__Provided records__
-*-*-
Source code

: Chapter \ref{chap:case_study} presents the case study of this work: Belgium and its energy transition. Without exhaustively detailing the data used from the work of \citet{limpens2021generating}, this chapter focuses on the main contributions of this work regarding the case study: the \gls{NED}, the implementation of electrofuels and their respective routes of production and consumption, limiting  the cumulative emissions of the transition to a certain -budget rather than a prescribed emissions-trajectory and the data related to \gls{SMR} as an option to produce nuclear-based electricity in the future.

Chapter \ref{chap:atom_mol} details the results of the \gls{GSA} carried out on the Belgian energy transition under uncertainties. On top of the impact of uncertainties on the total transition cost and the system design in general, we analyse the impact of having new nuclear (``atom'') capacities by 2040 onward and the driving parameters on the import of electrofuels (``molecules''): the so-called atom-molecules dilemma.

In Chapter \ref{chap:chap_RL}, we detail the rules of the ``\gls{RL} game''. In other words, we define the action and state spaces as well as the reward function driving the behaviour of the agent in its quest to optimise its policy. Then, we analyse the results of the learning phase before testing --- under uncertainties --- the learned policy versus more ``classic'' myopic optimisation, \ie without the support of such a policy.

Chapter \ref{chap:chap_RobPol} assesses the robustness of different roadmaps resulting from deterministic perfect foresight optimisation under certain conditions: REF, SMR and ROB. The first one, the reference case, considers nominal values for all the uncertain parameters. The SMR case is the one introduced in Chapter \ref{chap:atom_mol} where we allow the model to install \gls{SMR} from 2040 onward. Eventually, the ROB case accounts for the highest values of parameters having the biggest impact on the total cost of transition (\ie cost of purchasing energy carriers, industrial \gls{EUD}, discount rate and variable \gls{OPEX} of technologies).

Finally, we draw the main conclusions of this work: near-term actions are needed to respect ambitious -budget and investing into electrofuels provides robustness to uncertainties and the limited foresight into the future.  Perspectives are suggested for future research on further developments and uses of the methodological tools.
-*-*-
__Exercise instructions__
Set down the records above once more, exactly as given.

__Exercise solution__
Source code

: Chapter \ref{chap:case_study} presents the case study of this work: Belgium and its energy transition. Without exhaustively detailing the data used from the work of \citet{limpens2021generating}, this chapter focuses on the main contributions of this work regarding the case study: the \gls{NED}, the implementation of electrofuels and their respective routes of production and consumption, limiting  the cumulative emissions of the transition to a certain -budget rather than a prescribed emissions-trajectory and the data related to \gls{SMR} as an option to produce nuclear-based electricity in the future.

Chapter \ref{chap:atom_mol} details the results of the \gls{GSA} carried out on the Belgian energy transition under uncertainties. On top of the impact of uncertainties on the total transition cost and the system design in general, we analyse the impact of having new nuclear (``atom'') capacities by 2040 onward and the driving parameters on the import of electrofuels (``molecules''): the so-called atom-molecules dilemma.

In Chapter \ref{chap:chap_RL}, we detail the rules of the ``\gls{RL} game''. In other words, we define the action and state spaces as well as the reward function driving the behaviour of the agent in its quest to optimise its policy. Then, we analyse the results of the learning phase before testing --- under uncertainties --- the learned policy versus more ``classic'' myopic optimisation, \ie without the support of such a policy.

Chapter \ref{chap:chap_RobPol} assesses the robustness of different roadmaps resulting from deterministic perfect foresight optimisation under certain conditions: REF, SMR and ROB. The first one, the reference case, considers nominal values for all the uncertain parameters. The SMR case is the one introduced in Chapter \ref{chap:atom_mol} where we allow the model to install \gls{SMR} from 2040 onward. Eventually, the ROB case accounts for the highest values of parameters having the biggest impact on the total cost of transition (\ie cost of purchasing energy carriers, industrial \gls{EUD}, discount rate and variable \gls{OPEX} of technologies).

Finally, we draw the main conclusions of this work: near-term actions are needed to respect ambitious -budget and investing into electrofuels provides robustness to uncertainties and the limited foresight into the future.  Perspectives are suggested for future research on further developments and uses of the methodological tools.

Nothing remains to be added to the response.